In 1783, Dasan passed the chinsagwa (literary licentiate examination), which allowed him to enter the Sungkyunkwan.

In 1784 the king was deeply impressed by the “objectivity” of Dasan's replies to a set of questions he had formulated. This was the start of an increasingly close relationship between the king and Dasan. After the promotion of Chae Je-gong in 1788, Dasan took top place in the daegwa (higher civil service exam) in 1789 and was offered a position in the Office of Royal Decrees, together with 5 other members of the Southerner faction. This alarmed members of the opposing ‘Old Doctrine’ faction, who soon realized the extent to which the Southerners were being influenced, not only by the Practical Learning introduced to China from Europe, but by Roman Catholicism itself.

In 1784, Yi Byeok, a scholar who had participated in meetings to study books about the Western (European) Learning, starting in 1777, talked with Dasan about the new religion for the first time in 1784 and gave him a book about it. Whatever his own response may have been, and there is no proof that he ever received baptism, Dasan's immediate family was deeply involved in the origins of the Korean Catholic community. His older sister was married to Yi Seung-hun, the Korean who was first baptized as a Catholic in Beijing in 1784 and played a leading role in the early years of the Church's growth. The oldest of Jeong Jae-won's sons, Yak-hyeon, was married to a sister of Yi Byeok. Another daughter, from a third marriage, later married Hwang Sa-yeong (1775–1801), author of the notorious Silk Letter. Dasan's older brother, Jeong Yak-jong (Augustinus) was the leader of the first Catholic community and one of the first victims of the purge launched against Southerners, but especially against Catholics, in 1801, after the sudden death of King Jeongjo.

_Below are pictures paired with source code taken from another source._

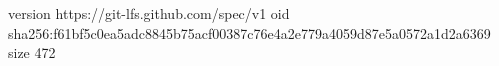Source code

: version https://git-lfs.github.com/spec/v1
oid sha256:f61bf5c0ea5adc8845b75acf00387c76e4a2e779a4059d87e5a0572a1d2a6369
size 472
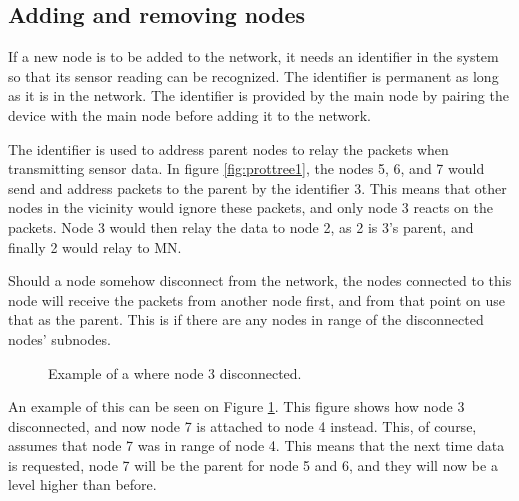 \subsection{Adding and removing nodes}
If a new node is to be added to the network, it needs an identifier in the system so that its sensor reading can be recognized. The identifier is permanent as long as it is in the network.
The identifier is provided by the main node by pairing the device with the main node before adding it to the network. 

The identifier is used to address parent nodes to relay the packets when transmitting sensor data. In figure \ref{fig:prottree1}, the nodes 5, 6, and 7 would send and address packets to the parent by the identifier 3. This means that other nodes in the vicinity would ignore these packets, and only node 3 reacts on the packets. Node 3 would then relay the data to node 2, as 2 is 3's parent, and finally 2 would relay to MN.

Should a node somehow disconnect from the network, the nodes connected to this node will receive the packets from another node first, and from that point on use that as the parent. This is if there are any nodes in range of the disconnected nodes' subnodes. 

\begin{figure}[!h]
	\centering
	\caption{Example of a where node 3 disconnected.}
	\label{fig:prottree2}
\end{figure}

An example of this can be seen on Figure \ref{fig:prottree2}. This figure shows how node 3 disconnected, and now node 7 is attached to node 4 instead. This, of course, assumes that node 7 was in range of node 4.
This means that the next time data is requested, node 7 will be the parent for node 5 and 6, and they will now be a level higher than before.
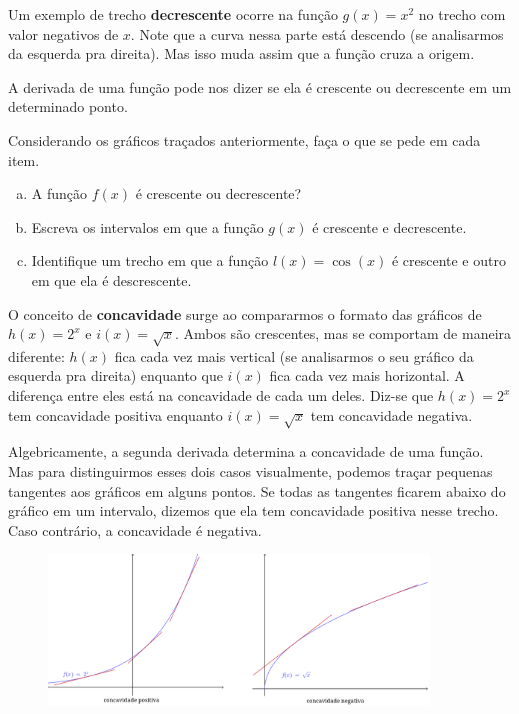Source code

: \documentclass[main_estudante.tex]{subfiles}
\begin{document}
Um exemplo de trecho \textbf{decrescente} ocorre na função $g(x)=x^2$ no trecho com valor negativos de $x$. Note que a curva nessa parte está descendo (se analisarmos da esquerda pra direita). Mas isso muda assim que a função cruza a origem.

A derivada de uma função pode nos dizer se ela é crescente ou decrescente em um determinado ponto.

\begin{questao}
Considerando os gráficos traçados anteriormente, faça o que se pede em cada item.
\begin{enumerate}[a)]
\item A função $f(x)$ é crescente ou decrescente?
\item Escreva os intervalos em que a função $g(x)$ é crescente e decrescente.
\item Identifique um trecho em que a função $l(x)=\cos(x)$ é crescente e outro em que ela é descrescente.
\end{enumerate}
\end{questao}

O conceito de \textbf{concavidade} surge ao compararmos o formato das gráficos de $h(x)=2^x$ e $i(x)=\sqrt{x}$. Ambos são crescentes, mas se comportam de maneira diferente: $h(x)$ fica cada vez mais vertical (se analisarmos o seu gráfico da esquerda pra direita) enquanto que $i(x)$ fica cada vez mais horizontal. A diferença entre eles está na concavidade de cada um deles. Diz-se que $h(x)=2^x$ tem concavidade positiva enquanto $i(x)=\sqrt{x}$ tem concavidade negativa.

Algebricamente, a segunda derivada determina a concavidade de uma função. Mas para distinguirmos esses dois casos visualmente, podemos traçar pequenas tangentes aos gráficos em alguns pontos. Se todas as tangentes ficarem abaixo do gráfico em um intervalo, dizemos que ela tem concavidade positiva nesse trecho. Caso contrário, a concavidade é negativa.

\begin{figure}[h]
\centering
\includegraphics[width=0.9\textwidth]{./img/c7q2.png}
\end{figure}
\end{document}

In 1789, Yun Ji-chung, one of the first baptized and a cousin to Dasan on his mother's side, had gone to Beijing and received confirmation. Rome had forbidden Catholics to perform ancestral rituals and this was now being strictly applied by the Portuguese Franciscan bishop of Beijing Alexandre de Gouvea. When his mother died in 1791, Yun therefore refused to perform the usual Confucian ceremonies; this became public knowledge, he was accused of impiety and was executed. Some Koreans who had at first been sympathetic, horrified by the Church's rejection of hallowed traditions, turned away. Jeong Yak-yong may well have been among them.

Royal Service
Dasan was particularly interested in civil engineering. In 1792, the king, impressed by a pontoon bridge he had designed, asked him to design and supervise the construction of the walls for the Hwaseong Fortress (modern Suwon), which surrounded the palace where the king would live when he visited the new tomb he had constructed for his father. Dasan produced radically new techniques and structures, drawing on European, Chinese and Japanese sources. In 1794, after several promotions, the king appointed him as secret envoy to Gyeongi province, investigating reports of corruption.

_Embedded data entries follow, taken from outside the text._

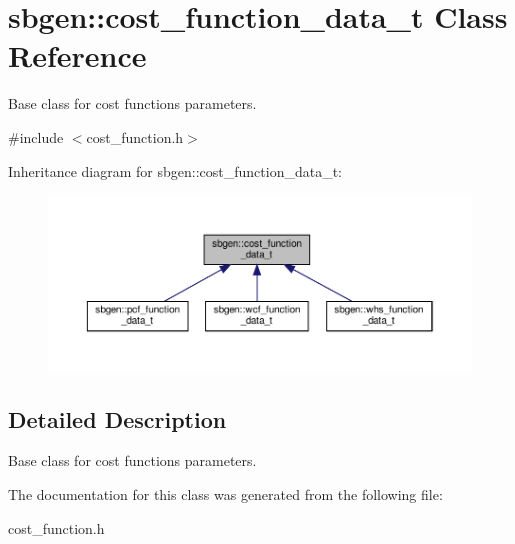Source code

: \hypertarget{classsbgen_1_1cost__function__data__t}{}\section{sbgen\+:\+:cost\+\_\+function\+\_\+data\+\_\+t Class Reference}
\label{classsbgen_1_1cost__function__data__t}


Base class for cost functions parameters.  




{\ttfamily \#include $<$cost\+\_\+function.\+h$>$}



Inheritance diagram for sbgen\+:\+:cost\+\_\+function\+\_\+data\+\_\+t\+:
\nopagebreak
\begin{figure}[H]
\begin{center}
\leavevmode
\includegraphics[width=350pt]{classsbgen_1_1cost__function__data__t__inherit__graph}
\end{center}
\end{figure}


\subsection{Detailed Description}
Base class for cost functions parameters. 

The documentation for this class was generated from the following file\+:\begin{DoxyCompactItemize}
\item 
cost\+\_\+function.\+h\end{DoxyCompactItemize}
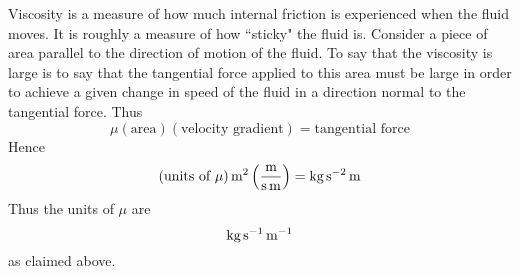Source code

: Viscosity is a measure of how much internal friction is experienced when the
fluid moves. It is roughly a measure of how \textquotedblleft sticky" the
fluid is. Consider a piece of area parallel to the direction of motion of
the fluid. To say that the viscosity is large is to say that the tangential
force applied to this area must be large in order to achieve a given change
in speed of the fluid in a direction normal to the tangential force. Thus 
\begin{equation*}
\mu \left( \text{area}\right) \left( \text{velocity gradient}\right) =\text{
tangential force}
\end{equation*}
Hence 
\begin{equation*}
\left( \mbox{units of $\mu$} \right) \mathop{\textrm{\rm m}}\nolimits^{2}\left( \frac{\mathop{\textrm{\rm m}}\nolimits}{\mathop{\textrm{\rm s}}\nolimits \mathop{\textrm{\rm m}}\nolimits}\right)
=\mathop{\textrm{\rm kg}}\nolimits\mathop{\textrm{\rm s}}\nolimits ^{-2}\mathop{\textrm{\rm m}}\nolimits
\end{equation*}
Thus the units of $\mu $ are 
\begin{equation*}
\mathop{\textrm{\rm kg}}\nolimits\mathop{\textrm{\rm s}}\nolimits ^{-1}\mathop{\textrm{\rm m}}\nolimits^{-1}
\end{equation*}
as claimed above.

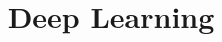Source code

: \documentclass[xcolor=dvipsnames,compress,t,pdf,9pt]{beamer}
\title[\insertframenumber /\inserttotalframenumber]{Deep Learning}
\begin{document}
	\begin{frame}
	\titlepage
	\end{frame}
	
	
	
	
\end{document}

Dasan's most important task in 1795, the 60th anniversary of the birth of Crown Prince Sado, was to help the King decide on a new honorary title for his father. This was a fraught enterprise, the Prince's supporters were members of what was called the Expediency subfaction while his main enemies were members of the Principle subfaction. The Southerners were strong supporters of the King's wish to honor Sado highly and the King was more than grateful. However, he then found it prudent to send Dasan away from court for a time, appointing him to be superintendent of the post station at Geumjeong, South Pyeongan province.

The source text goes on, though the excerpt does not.